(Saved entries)
========

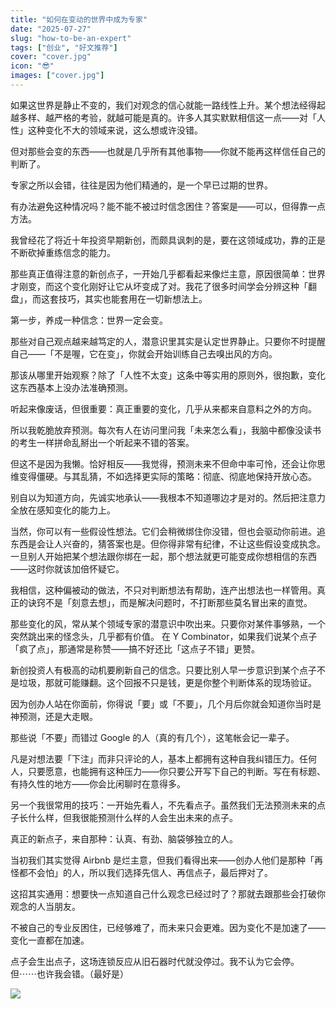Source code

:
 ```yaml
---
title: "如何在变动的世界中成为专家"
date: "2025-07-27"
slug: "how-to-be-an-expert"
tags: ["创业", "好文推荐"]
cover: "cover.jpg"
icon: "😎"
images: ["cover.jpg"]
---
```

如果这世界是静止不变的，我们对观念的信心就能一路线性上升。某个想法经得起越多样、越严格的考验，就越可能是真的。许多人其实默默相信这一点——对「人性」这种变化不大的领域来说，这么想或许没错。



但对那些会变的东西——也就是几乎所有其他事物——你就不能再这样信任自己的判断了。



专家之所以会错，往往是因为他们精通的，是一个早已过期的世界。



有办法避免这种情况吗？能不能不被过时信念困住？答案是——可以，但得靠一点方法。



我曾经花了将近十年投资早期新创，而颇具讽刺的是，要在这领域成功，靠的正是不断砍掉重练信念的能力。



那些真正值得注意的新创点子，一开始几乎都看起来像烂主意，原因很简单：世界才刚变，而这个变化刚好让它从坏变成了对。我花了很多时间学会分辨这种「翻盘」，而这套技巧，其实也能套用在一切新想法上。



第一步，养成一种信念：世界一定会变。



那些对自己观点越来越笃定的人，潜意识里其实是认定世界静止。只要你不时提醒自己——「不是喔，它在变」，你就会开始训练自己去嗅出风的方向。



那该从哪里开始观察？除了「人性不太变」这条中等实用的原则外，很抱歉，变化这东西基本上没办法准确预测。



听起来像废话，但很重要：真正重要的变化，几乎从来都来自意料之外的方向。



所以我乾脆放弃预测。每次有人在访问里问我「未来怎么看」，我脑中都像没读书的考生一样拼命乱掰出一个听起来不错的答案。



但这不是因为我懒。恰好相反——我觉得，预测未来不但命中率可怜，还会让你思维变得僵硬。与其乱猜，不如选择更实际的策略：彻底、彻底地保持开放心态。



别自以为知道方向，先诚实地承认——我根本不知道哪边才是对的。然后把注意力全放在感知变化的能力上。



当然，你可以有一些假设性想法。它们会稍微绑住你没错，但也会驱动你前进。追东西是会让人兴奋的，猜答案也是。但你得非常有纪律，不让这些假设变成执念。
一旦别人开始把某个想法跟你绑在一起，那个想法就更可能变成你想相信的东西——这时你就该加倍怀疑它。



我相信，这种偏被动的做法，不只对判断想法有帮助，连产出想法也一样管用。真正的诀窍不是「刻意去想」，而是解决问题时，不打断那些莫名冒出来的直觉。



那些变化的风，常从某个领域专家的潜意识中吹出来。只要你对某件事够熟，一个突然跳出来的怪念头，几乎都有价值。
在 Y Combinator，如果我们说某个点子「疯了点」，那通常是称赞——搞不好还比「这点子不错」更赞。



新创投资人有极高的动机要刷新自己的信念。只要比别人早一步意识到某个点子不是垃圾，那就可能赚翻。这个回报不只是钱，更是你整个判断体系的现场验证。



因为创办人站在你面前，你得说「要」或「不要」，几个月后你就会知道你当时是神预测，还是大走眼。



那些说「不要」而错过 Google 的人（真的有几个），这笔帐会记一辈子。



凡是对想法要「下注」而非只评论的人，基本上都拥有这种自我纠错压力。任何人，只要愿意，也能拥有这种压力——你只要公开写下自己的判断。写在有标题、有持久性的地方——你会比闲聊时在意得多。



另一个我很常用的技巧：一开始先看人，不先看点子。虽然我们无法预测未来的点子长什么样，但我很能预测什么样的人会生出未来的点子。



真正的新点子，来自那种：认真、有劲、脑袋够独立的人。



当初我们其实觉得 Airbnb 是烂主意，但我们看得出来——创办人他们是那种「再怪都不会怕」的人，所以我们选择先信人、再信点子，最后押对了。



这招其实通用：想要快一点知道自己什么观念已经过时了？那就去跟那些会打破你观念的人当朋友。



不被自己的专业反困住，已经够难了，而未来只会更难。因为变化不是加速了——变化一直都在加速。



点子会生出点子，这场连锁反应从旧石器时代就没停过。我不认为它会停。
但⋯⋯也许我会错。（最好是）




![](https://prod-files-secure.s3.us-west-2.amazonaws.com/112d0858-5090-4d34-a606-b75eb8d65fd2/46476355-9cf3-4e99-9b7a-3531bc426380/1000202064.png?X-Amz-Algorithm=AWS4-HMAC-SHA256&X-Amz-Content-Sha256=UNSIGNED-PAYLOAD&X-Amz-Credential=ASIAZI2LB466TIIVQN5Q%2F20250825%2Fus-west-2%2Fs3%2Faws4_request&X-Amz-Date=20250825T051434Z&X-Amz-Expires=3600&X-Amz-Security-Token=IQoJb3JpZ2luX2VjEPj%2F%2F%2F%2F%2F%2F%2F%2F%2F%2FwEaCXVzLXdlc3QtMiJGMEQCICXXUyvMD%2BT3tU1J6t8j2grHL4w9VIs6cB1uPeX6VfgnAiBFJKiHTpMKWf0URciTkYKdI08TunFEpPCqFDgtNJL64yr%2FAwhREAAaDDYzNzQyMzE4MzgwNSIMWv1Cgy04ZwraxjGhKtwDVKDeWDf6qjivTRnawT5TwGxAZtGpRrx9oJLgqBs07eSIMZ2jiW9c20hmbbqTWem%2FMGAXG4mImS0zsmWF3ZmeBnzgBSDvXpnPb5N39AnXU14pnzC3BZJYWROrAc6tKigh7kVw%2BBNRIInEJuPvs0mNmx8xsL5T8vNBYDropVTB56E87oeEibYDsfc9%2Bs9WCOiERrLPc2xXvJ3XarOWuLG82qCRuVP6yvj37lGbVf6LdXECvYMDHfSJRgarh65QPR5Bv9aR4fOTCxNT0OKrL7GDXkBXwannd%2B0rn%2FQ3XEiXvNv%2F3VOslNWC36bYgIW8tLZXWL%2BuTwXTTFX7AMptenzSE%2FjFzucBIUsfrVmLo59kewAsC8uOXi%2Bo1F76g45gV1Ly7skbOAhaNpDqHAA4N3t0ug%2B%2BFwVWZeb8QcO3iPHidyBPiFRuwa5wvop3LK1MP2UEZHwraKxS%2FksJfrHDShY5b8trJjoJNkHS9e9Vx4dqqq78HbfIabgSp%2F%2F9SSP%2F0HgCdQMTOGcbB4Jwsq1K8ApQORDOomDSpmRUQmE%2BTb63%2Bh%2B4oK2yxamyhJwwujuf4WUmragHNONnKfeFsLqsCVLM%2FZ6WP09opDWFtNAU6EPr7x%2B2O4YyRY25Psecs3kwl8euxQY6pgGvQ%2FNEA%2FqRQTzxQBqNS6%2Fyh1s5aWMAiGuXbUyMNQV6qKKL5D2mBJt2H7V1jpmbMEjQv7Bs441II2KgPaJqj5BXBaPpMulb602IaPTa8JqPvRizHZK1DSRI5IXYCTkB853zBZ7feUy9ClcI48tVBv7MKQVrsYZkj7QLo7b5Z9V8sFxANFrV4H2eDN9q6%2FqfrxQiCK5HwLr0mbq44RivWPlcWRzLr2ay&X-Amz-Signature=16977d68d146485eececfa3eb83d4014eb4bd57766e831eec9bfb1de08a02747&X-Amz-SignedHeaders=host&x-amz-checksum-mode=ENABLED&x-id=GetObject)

========

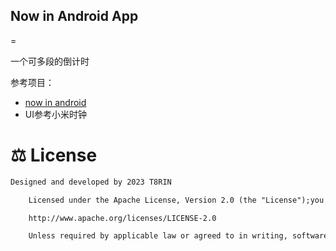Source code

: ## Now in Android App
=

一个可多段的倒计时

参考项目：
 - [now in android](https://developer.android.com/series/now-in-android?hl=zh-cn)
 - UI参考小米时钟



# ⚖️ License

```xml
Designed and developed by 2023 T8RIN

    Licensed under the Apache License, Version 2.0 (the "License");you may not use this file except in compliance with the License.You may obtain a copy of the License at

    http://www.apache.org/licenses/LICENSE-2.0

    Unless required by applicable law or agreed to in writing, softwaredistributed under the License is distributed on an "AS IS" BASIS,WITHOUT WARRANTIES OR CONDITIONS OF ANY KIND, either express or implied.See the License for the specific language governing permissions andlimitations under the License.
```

========

* [Exercise requirements]: Working from the entries above, filter out every line that lacks "under" and copy what remains.

* [Solution below]:
    Licensed under the Apache License, Version 2.0 (the "License");you may not use this file except in compliance with the License.You may obtain a copy of the License at
    Unless required by applicable law or agreed to in writing, softwaredistributed under the License is distributed on an "AS IS" BASIS,WITHOUT WARRANTIES OR CONDITIONS OF ANY KIND, either express or implied.See the License for the specific language governing permissions andlimitations under the License.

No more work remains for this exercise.